In the years of my ordained ministry in the United Church of Christ, I have preached
I can read what I preached at Pilgrim Church after Newtown.
Or look over the prayer vigil I organized with my clergy colleagues in the Lexington Interfaith Clergy Association after the Pulse Nightclub shooting in Orlando.
I can read what I preached here at Colchester Federated Church after the shooting at Marjory Stoneman Douglas High School.
This week, and as Holy Week looms, it feels awful to think that nothing has changed.
From my sermon preached at CFC on February 18, 2018:
“These children of God had parents, friends, teammates, teachers, coaches, doctors, and pastors who loved them and will miss them every day from here on out.
They are not nameless unidentified victims of gun violence.
The fact that we see so many mass shootings in places like Newtown and San Bernardino and Orlando and Las Vegas and Parkland and may be tempted to normalize this violence, or numb ourselves so that we don’t have to think about mass shootings, shows how lost our society has become.”
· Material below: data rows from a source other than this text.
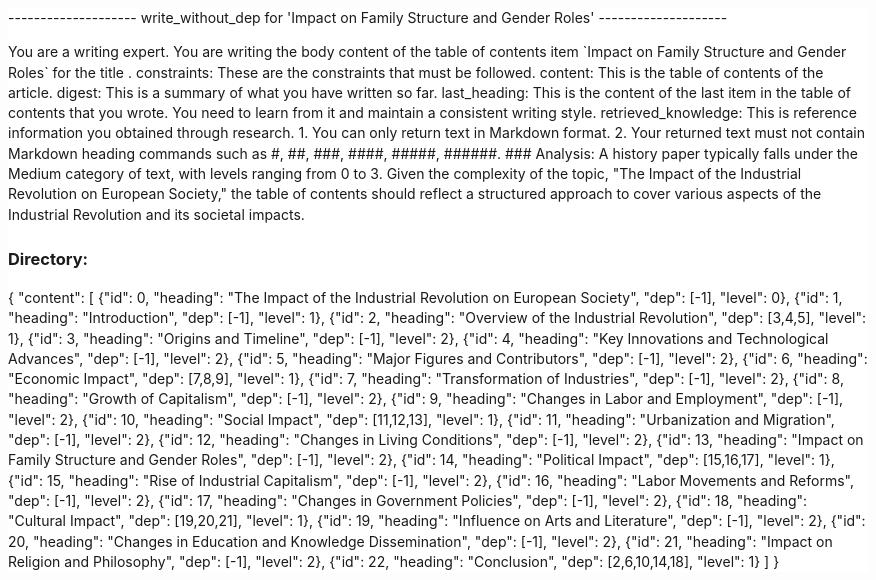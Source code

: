 -------------------- write_without_dep for 'Impact on Family Structure and Gender Roles' --------------------

<role>
You are a writing expert.
</role>
<rule>
You are writing the body content of the table of contents item `Impact on Family Structure and Gender Roles` for the title <The Impact of the Industrial Revolution on European Society>.
constraints: These are the constraints that must be followed.
content: This is the table of contents of the article.
digest: This is a summary of what you have written so far.
last_heading: This is the content of the last item in the table of contents that you wrote. You need to learn from it and maintain a consistent writing style.
retrieved_knowledge: This is reference information you obtained through research.
</rule>
<constraints>
1. You can only return text in Markdown format.
2. Your returned text must not contain Markdown heading commands such as #, ##, ###, ####, #####, ######.
</constraints>
<content>
### Analysis:
A history paper typically falls under the Medium category of text, with levels ranging from 0 to 3. Given the complexity of the topic, "The Impact of the Industrial Revolution on European Society," the table of contents should reflect a structured approach to cover various aspects of the Industrial Revolution and its societal impacts.

### Directory:
<JSON>
{
    "content": [
        {"id": 0, "heading": "The Impact of the Industrial Revolution on European Society", "dep": [-1], "level": 0},
        {"id": 1, "heading": "Introduction", "dep": [-1], "level": 1},
        {"id": 2, "heading": "Overview of the Industrial Revolution", "dep": [3,4,5], "level": 1},
        {"id": 3, "heading": "Origins and Timeline", "dep": [-1], "level": 2},
        {"id": 4, "heading": "Key Innovations and Technological Advances", "dep": [-1], "level": 2},
        {"id": 5, "heading": "Major Figures and Contributors", "dep": [-1], "level": 2},
        {"id": 6, "heading": "Economic Impact", "dep": [7,8,9], "level": 1},
        {"id": 7, "heading": "Transformation of Industries", "dep": [-1], "level": 2},
        {"id": 8, "heading": "Growth of Capitalism", "dep": [-1], "level": 2},
        {"id": 9, "heading": "Changes in Labor and Employment", "dep": [-1], "level": 2},
        {"id": 10, "heading": "Social Impact", "dep": [11,12,13], "level": 1},
        {"id": 11, "heading": "Urbanization and Migration", "dep": [-1], "level": 2},
        {"id": 12, "heading": "Changes in Living Conditions", "dep": [-1], "level": 2},
        {"id": 13, "heading": "Impact on Family Structure and Gender Roles", "dep": [-1], "level": 2},
        {"id": 14, "heading": "Political Impact", "dep": [15,16,17], "level": 1},
        {"id": 15, "heading": "Rise of Industrial Capitalism", "dep": [-1], "level": 2},
        {"id": 16, "heading": "Labor Movements and Reforms", "dep": [-1], "level": 2},
        {"id": 17, "heading": "Changes in Government Policies", "dep": [-1], "level": 2},
        {"id": 18, "heading": "Cultural Impact", "dep": [19,20,21], "level": 1},
        {"id": 19, "heading": "Influence on Arts and Literature", "dep": [-1], "level": 2},
        {"id": 20, "heading": "Changes in Education and Knowledge Dissemination", "dep": [-1], "level": 2},
        {"id": 21, "heading": "Impact on Religion and Philosophy", "dep": [-1], "level": 2},
        {"id": 22, "heading": "Conclusion", "dep": [2,6,10,14,18], "level": 1}
    ]
}
</JSON>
Sunday is Palm Sunday and an intergenerational worship service.
I try to be especially careful when talking about potentially sensitive topics, so the latest school shooting won’t be the subject of my sermon.
To attempt to protect the youngest members of our church family, in a world full of heartache and violence.
And maybe, because I don’t have the right words.
Lord, make us instruments of your peace.